The content of nicotine, a critical component of tobacco, significantly influences the quality of tobacco leaves. Near-infrared (NIR) spectroscopy is a widely used technique for rapid, non-destructive, and environmentally friendly analysis of nicotine levels in tobacco. In this paper, we propose a novel regression model, Lightweight one-dimensional convolutional neural network (1D-CNN), for predicting nicotine content in tobacco leaves using one-dimensional (1D) NIR spectral data and a deep learning approach with convolutional neural network (CNN). This study employed Savitzky–Golay (SG) smoothing to preprocess NIR spectra and randomly generate representative training and test datasets. Batch normalization was used in network regularization to reduce overfitting and improve the generalization performance of the Lightweight 1D-CNN model under a limited training dataset. The network structure of this CNN model consists of four convolutional layers to extract high-level features from the input data.
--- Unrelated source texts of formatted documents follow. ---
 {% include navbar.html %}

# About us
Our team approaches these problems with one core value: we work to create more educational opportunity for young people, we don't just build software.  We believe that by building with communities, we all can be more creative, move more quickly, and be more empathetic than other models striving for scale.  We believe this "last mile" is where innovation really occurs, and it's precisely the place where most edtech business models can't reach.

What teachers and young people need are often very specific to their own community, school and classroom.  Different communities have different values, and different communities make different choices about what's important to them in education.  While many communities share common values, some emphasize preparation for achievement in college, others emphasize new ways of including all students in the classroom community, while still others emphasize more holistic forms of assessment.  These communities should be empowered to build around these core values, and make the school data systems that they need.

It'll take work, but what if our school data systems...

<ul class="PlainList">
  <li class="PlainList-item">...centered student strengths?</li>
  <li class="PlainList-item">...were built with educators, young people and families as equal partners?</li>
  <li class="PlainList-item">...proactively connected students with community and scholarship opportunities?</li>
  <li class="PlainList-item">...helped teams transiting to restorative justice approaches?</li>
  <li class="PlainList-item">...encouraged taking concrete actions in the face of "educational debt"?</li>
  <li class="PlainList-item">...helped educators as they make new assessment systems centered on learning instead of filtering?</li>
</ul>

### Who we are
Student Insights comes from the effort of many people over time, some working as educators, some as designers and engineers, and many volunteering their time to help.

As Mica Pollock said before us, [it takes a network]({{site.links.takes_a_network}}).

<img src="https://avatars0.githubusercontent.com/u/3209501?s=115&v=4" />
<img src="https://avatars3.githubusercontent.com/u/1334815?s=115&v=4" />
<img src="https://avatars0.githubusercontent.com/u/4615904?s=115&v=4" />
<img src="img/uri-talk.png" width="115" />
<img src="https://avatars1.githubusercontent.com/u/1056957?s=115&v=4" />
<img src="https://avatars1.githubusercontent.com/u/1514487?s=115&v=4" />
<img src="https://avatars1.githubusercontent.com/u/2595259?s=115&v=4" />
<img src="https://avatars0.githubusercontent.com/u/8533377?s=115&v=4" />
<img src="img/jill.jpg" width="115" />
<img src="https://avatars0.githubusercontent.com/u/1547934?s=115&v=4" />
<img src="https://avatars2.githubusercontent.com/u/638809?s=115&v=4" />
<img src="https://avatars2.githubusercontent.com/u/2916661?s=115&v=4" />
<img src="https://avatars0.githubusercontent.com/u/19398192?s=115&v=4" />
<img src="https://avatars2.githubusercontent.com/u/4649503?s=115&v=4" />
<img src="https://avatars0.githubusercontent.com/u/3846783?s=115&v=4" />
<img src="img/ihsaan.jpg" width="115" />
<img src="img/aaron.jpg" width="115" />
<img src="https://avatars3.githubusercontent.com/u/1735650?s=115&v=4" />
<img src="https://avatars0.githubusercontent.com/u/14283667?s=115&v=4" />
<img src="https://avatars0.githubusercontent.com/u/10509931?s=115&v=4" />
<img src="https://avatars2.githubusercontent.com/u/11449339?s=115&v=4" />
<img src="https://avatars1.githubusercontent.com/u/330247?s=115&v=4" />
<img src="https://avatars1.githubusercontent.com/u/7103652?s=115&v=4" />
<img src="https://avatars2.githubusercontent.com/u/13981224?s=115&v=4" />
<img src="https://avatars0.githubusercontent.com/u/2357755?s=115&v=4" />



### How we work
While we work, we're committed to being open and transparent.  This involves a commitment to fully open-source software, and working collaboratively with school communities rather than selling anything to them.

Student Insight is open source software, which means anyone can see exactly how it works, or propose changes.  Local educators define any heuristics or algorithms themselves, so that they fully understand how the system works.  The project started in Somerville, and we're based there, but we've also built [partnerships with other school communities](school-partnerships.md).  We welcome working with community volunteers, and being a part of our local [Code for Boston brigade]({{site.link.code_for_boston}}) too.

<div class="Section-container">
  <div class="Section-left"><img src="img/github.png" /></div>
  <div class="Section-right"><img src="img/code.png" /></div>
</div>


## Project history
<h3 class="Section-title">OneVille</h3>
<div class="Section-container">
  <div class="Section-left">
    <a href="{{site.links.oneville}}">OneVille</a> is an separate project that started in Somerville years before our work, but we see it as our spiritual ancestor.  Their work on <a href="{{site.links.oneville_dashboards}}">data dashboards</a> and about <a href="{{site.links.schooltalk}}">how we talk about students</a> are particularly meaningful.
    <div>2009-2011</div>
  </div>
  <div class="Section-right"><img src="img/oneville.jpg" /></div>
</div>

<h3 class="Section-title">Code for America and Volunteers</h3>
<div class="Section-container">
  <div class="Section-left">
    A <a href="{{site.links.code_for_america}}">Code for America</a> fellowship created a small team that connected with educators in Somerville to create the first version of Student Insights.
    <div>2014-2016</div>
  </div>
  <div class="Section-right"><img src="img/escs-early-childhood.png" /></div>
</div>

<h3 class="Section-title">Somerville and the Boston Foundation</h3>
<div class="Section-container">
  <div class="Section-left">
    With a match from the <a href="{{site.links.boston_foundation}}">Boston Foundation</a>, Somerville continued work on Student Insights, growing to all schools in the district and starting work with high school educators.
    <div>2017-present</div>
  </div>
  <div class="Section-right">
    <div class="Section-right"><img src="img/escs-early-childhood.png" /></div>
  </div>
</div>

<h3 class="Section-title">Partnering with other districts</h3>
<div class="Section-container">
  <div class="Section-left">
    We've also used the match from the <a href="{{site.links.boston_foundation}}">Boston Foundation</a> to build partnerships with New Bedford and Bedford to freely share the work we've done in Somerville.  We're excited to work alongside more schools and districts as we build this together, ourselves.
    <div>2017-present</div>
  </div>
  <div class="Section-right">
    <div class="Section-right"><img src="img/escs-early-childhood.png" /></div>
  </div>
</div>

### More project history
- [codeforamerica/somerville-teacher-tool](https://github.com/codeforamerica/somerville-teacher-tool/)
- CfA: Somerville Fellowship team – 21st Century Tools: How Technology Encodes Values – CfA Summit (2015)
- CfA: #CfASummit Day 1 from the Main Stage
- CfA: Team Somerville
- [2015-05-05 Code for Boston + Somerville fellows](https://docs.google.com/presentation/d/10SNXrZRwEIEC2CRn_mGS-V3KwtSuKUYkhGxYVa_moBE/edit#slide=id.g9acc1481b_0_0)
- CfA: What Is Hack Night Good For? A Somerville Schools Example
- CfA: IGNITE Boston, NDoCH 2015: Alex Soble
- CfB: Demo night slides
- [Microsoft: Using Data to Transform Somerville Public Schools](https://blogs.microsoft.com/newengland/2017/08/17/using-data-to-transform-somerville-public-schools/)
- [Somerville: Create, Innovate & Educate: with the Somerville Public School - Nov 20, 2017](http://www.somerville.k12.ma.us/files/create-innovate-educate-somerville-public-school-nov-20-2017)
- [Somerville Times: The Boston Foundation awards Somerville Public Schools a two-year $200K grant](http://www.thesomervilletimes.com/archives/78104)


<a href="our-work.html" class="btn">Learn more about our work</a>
The output of these layers is then fed into a fully connected layer, which uses a linear activation function to output the predicted numerical value of nicotine. After the comparison of the performance of multiple regression models, including support vector regression (SVR), partial least squares regression (PLSR), 1D-CNN, and Lightweight 1D-CNN, under the preprocessing method of SG smoothing, we found that the Lightweight 1D-CNN regression model with batch normalization achieved root mean square error (RMSE) of 0.14, coefficient of determination (R2) of 0.95, and residual prediction deviation (RPD) of 5.09. These results demonstrate that the Lightweight 1D-CNN model is objective and robust and outperforms existing methods in terms of accuracy, which has the potential to significantly improve quality control processes in the tobacco industry by accurately and rapidly analyzing the nicotine content.